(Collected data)
--- START ---

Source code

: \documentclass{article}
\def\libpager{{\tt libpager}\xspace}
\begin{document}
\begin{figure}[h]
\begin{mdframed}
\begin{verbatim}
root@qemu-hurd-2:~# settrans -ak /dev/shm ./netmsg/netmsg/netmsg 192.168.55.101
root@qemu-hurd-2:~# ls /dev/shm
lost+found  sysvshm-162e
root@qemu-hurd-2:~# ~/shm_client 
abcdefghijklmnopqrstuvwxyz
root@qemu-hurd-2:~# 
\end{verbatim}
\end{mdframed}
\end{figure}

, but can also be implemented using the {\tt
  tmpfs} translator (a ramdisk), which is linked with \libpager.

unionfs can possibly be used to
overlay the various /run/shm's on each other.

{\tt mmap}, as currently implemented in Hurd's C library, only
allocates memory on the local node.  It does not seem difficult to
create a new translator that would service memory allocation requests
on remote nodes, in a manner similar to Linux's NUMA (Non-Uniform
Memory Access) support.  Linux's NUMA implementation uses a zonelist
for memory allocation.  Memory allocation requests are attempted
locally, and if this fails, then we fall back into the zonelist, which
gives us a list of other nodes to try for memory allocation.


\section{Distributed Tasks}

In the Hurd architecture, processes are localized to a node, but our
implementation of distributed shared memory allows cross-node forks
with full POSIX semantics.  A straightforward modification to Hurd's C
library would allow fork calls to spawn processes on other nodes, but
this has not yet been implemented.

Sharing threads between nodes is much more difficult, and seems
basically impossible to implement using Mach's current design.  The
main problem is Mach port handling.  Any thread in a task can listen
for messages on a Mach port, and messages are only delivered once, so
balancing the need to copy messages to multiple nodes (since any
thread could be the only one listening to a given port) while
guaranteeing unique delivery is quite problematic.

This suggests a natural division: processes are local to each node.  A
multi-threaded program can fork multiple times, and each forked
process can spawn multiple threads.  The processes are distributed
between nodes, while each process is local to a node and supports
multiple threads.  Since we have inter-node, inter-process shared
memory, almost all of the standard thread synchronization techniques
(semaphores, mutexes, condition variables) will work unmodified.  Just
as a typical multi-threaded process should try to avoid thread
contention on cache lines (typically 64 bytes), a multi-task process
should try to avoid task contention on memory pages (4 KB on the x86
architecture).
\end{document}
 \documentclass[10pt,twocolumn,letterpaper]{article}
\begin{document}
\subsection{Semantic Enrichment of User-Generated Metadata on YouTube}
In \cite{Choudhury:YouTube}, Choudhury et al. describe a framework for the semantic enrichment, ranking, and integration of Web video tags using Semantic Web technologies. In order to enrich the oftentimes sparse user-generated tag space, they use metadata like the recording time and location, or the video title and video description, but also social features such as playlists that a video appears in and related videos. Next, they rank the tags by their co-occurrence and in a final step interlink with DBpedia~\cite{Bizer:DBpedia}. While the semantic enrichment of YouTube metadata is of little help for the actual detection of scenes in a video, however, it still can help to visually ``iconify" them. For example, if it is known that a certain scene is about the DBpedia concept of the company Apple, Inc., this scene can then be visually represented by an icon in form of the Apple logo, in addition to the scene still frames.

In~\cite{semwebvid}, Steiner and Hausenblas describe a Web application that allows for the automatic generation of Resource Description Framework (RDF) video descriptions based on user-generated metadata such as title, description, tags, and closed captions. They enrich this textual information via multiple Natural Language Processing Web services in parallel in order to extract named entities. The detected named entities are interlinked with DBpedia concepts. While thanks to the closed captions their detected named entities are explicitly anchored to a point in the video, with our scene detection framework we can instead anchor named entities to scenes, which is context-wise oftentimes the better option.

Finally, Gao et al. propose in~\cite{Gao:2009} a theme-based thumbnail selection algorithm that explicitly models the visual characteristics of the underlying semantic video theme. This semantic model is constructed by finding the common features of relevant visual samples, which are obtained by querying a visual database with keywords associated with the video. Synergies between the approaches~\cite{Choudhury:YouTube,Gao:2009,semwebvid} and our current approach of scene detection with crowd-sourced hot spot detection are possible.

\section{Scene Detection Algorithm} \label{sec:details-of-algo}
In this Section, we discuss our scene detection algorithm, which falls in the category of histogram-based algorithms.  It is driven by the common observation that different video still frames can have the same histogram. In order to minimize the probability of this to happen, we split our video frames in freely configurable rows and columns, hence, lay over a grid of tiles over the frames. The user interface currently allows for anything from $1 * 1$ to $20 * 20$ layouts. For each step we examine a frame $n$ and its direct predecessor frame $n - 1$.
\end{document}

--- END ---

• **Exercise directions**: Write out again, exactly, the lines from the start of the entries up to and including the one with "for messages on". Nothing else belongs in the reply.

• **Exercise answer**:
Source code

: \documentclass{article}
\def\libpager{{\tt libpager}\xspace}
\begin{document}
\begin{figure}[h]
\begin{mdframed}
\begin{verbatim}
root@qemu-hurd-2:~# settrans -ak /dev/shm ./netmsg/netmsg/netmsg 192.168.55.101
root@qemu-hurd-2:~# ls /dev/shm
lost+found  sysvshm-162e
root@qemu-hurd-2:~# ~/shm_client 
abcdefghijklmnopqrstuvwxyz
root@qemu-hurd-2:~# 
\end{verbatim}
\end{mdframed}
\end{figure}

, but can also be implemented using the {\tt
  tmpfs} translator (a ramdisk), which is linked with \libpager.

unionfs can possibly be used to
overlay the various /run/shm's on each other.

{\tt mmap}, as currently implemented in Hurd's C library, only
allocates memory on the local node.  It does not seem difficult to
create a new translator that would service memory allocation requests
on remote nodes, in a manner similar to Linux's NUMA (Non-Uniform
Memory Access) support.  Linux's NUMA implementation uses a zonelist
for memory allocation.  Memory allocation requests are attempted
locally, and if this fails, then we fall back into the zonelist, which
gives us a list of other nodes to try for memory allocation.


\section{Distributed Tasks}

In the Hurd architecture, processes are localized to a node, but our
implementation of distributed shared memory allows cross-node forks
with full POSIX semantics.  A straightforward modification to Hurd's C
library would allow fork calls to spawn processes on other nodes, but
this has not yet been implemented.

Sharing threads between nodes is much more difficult, and seems
basically impossible to implement using Mach's current design.  The
main problem is Mach port handling.  Any thread in a task can listen
for messages on a Mach port, and messages are only delivered once, so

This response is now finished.